Retype all the entries word for word, but omit the pictures.

= The data =

***

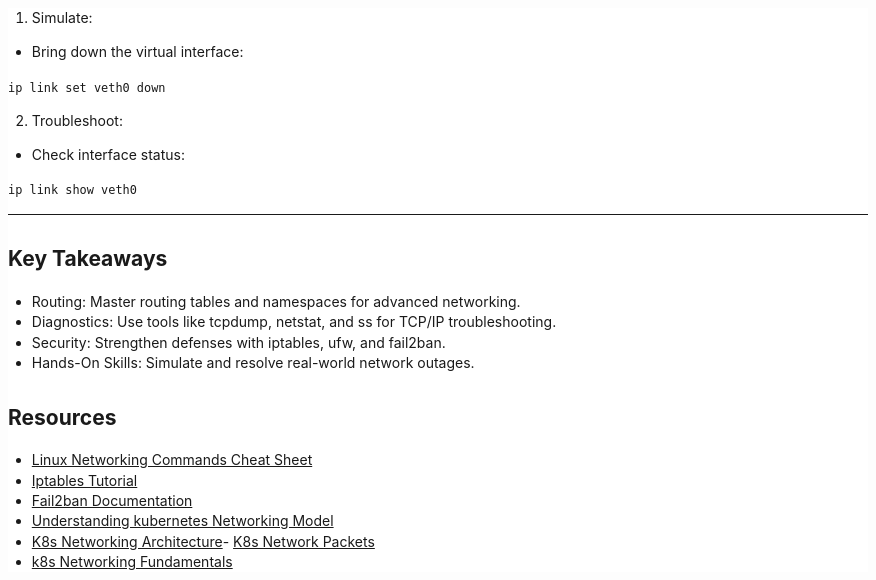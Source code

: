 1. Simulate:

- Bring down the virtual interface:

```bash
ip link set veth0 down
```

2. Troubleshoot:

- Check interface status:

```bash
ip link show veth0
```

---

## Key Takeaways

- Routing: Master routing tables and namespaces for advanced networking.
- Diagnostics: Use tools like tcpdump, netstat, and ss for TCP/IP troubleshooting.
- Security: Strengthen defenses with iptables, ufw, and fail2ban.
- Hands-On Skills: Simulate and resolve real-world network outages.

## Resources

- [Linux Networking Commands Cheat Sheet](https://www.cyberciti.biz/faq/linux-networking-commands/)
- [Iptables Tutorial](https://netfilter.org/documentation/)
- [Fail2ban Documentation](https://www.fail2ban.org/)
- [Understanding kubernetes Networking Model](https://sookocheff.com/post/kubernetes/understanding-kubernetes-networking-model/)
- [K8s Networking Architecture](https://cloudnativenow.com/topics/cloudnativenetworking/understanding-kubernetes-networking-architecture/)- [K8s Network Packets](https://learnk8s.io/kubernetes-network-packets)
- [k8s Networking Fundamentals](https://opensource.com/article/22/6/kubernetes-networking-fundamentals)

***

= Your solution =
Source code

: 1. Simulate:

- Bring down the virtual interface:

```bash
ip link set veth0 down
```

2. Troubleshoot:

- Check interface status:

```bash
ip link show veth0
```

---

## Key Takeaways

- Routing: Master routing tables and namespaces for advanced networking.
- Diagnostics: Use tools like tcpdump, netstat, and ss for TCP/IP troubleshooting.
- Security: Strengthen defenses with iptables, ufw, and fail2ban.
- Hands-On Skills: Simulate and resolve real-world network outages.

## Resources

- [Linux Networking Commands Cheat Sheet](https://www.cyberciti.biz/faq/linux-networking-commands/)
- [Iptables Tutorial](https://netfilter.org/documentation/)
- [Fail2ban Documentation](https://www.fail2ban.org/)
- [Understanding kubernetes Networking Model](https://sookocheff.com/post/kubernetes/understanding-kubernetes-networking-model/)
- [K8s Networking Architecture](https://cloudnativenow.com/topics/cloudnativenetworking/understanding-kubernetes-networking-architecture/)- [K8s Network Packets](https://learnk8s.io/kubernetes-network-packets)
- [k8s Networking Fundamentals](https://opensource.com/article/22/6/kubernetes-networking-fundamentals)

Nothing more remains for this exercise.